As diversas formas de exclusão e seus impactos sobre a saúde do brasileiro

Enviada em 27/08/2019

Segundo o filósofo São Tomas de Aquino, todos os indivíduos de uma sociedade democrática possuem a mesma importância, além  dos mesmo direitos e deveres. Contudo, percebe-se, que no Brasil, alguns grupos de minoria, como os indivíduos lésbicas,gays, bissexuais e transgêneros compõem um grupo altamente desfavorecido no tocante ao acesso a  saúde, em razão do atendimento discriminatório que esse ainda recebem  mesmo tendo todos os direitos garantindo pela constituição.

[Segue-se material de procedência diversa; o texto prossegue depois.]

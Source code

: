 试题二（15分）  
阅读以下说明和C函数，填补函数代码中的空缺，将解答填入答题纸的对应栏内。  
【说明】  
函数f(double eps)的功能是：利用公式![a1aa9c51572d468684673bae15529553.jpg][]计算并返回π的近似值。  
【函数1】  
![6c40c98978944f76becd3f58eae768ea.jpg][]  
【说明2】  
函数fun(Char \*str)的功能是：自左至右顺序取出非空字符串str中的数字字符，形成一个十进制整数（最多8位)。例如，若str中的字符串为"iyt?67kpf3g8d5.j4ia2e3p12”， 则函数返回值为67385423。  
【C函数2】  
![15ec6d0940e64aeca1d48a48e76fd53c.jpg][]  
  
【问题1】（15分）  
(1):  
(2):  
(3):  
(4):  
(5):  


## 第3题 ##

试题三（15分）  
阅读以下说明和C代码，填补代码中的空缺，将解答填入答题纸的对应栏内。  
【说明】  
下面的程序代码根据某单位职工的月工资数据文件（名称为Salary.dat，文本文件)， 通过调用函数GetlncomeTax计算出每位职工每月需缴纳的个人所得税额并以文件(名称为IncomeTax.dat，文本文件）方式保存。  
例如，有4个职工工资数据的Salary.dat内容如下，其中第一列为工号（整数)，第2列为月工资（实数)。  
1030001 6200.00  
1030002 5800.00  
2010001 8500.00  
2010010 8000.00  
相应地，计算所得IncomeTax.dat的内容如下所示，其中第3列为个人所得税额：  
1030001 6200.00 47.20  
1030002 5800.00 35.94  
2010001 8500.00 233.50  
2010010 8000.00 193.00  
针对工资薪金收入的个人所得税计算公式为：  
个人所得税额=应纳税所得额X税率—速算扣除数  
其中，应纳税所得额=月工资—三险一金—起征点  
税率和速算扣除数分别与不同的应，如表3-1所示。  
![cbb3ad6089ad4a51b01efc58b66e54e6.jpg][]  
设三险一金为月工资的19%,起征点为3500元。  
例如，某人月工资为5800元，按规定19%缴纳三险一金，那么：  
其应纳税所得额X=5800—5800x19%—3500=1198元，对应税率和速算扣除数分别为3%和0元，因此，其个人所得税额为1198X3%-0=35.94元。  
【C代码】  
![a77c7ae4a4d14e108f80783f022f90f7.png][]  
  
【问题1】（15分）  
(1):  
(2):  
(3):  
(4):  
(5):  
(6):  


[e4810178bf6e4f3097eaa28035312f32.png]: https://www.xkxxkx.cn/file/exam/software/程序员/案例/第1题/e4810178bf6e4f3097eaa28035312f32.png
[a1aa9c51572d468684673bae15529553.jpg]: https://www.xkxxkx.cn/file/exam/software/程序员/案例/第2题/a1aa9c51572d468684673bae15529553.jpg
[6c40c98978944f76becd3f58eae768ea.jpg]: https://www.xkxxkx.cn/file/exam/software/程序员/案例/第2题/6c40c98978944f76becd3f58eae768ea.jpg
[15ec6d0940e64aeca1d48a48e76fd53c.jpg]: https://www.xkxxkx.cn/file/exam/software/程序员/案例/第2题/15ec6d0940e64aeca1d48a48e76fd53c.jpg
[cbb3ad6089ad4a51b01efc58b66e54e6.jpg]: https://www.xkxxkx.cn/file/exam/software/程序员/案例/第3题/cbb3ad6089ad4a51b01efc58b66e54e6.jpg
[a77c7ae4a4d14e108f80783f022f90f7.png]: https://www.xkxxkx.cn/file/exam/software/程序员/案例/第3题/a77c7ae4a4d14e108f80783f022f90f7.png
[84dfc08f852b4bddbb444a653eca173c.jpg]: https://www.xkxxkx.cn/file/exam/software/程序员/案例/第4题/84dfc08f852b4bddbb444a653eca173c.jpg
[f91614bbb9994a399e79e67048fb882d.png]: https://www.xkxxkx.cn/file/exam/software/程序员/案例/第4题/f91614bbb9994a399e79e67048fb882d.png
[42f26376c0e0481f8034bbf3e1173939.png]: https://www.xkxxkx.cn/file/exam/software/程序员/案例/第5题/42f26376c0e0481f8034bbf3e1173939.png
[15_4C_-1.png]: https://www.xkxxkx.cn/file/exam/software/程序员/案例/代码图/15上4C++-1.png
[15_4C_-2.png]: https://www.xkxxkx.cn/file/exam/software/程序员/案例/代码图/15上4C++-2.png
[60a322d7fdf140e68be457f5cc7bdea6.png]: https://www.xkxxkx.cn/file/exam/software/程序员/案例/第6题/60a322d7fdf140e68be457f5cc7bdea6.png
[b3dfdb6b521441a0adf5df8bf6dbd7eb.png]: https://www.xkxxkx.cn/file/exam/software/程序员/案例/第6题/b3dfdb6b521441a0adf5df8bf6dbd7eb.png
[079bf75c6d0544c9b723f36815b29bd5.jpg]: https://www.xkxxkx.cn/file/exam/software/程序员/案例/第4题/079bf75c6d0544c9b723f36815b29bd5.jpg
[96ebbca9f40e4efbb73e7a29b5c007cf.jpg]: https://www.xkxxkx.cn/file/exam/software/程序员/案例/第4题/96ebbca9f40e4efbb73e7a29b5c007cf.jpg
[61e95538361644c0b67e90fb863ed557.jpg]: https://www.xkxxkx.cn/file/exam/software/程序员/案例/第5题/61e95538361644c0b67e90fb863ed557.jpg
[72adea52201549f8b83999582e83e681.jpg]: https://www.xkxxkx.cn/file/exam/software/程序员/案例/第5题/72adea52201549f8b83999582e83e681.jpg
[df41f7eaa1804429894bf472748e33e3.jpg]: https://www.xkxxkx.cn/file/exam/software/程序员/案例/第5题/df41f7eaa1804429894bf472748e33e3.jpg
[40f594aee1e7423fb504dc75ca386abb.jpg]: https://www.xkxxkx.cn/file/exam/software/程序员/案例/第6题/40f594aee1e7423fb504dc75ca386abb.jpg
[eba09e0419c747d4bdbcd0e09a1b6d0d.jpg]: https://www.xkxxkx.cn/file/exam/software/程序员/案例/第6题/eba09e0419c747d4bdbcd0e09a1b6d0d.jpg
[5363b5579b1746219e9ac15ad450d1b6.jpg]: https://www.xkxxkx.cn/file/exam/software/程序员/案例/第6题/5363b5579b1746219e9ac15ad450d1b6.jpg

Nesse contexto, torna-se evidente a ocorrência de estruturas especializadas no atendimento a esse público, bem como a compreensão deturpada da função social deste.

Convém ressaltar, a princípio que sob a perspectiva do pensador John Locke, todo ser humano nasce com direitos inalienáveis, como o direito a boa qualidade de vida o que insere um bom acesso a saúde e o Estado tem o dever de assegurá-los. Entretanto, é notável que o poder público não cumpre o seu papel enquanto agente fornecedor de direitos mínimos, em razão da neglicencia quanto a preparação dos brasileiros para lidar com as diversidades. Diante disso, os LGBTS enfrentam diversas maneira de discriminação nas unidades médicas, pois alguns indivíduos recebem atendimento com condutas inadequadas,como exemplo conotações preconceituosas o que caracteriza um irrespeito descomunal a esse público.

Ademais, em uma análise mais aprofunda, devem ser considerados fatores culturais e educacionais, esse errôneo enraizamento moral se comunica com a continuidade de preconceitos o que eventualmente acarreta a manutenção da discriminação sofrida por esses grupo no ambiente de saúde. Nesse sentido, esses não passam apenas por distinção pelos profissionais, mas também pela sociedade que ocasionalmente praticam ações preconceituosas, dessa maneira, pode contribuir para que a pessoas que sofre essas prática possa desenvolver doenças,como a depressão e até mesmo cometer suicídio devido a falta de aceitação na sociedade. Portanto, fica evidente a necessidade de mudanças sejam respeitados.

Destarte, para que a máxima de São Tomas seja alcançada, é miste que o Ministério da Educação e Cultura (MEC) crie por meio de verbas governamentais, campanhas publicitárias em escala nacional nas redes sociais que conscientize o corpo social sobre o respeito ao próximo, além disso essas propagandas também pode elucidar sobre a diversidade do país. Assim sendo, contribuindo para que esse grupo de minoria receba atendimento igualitário em todos os locais, uma vez que essa ação tem como objetivo minimizar o preconceito enraizado na nação brasileira.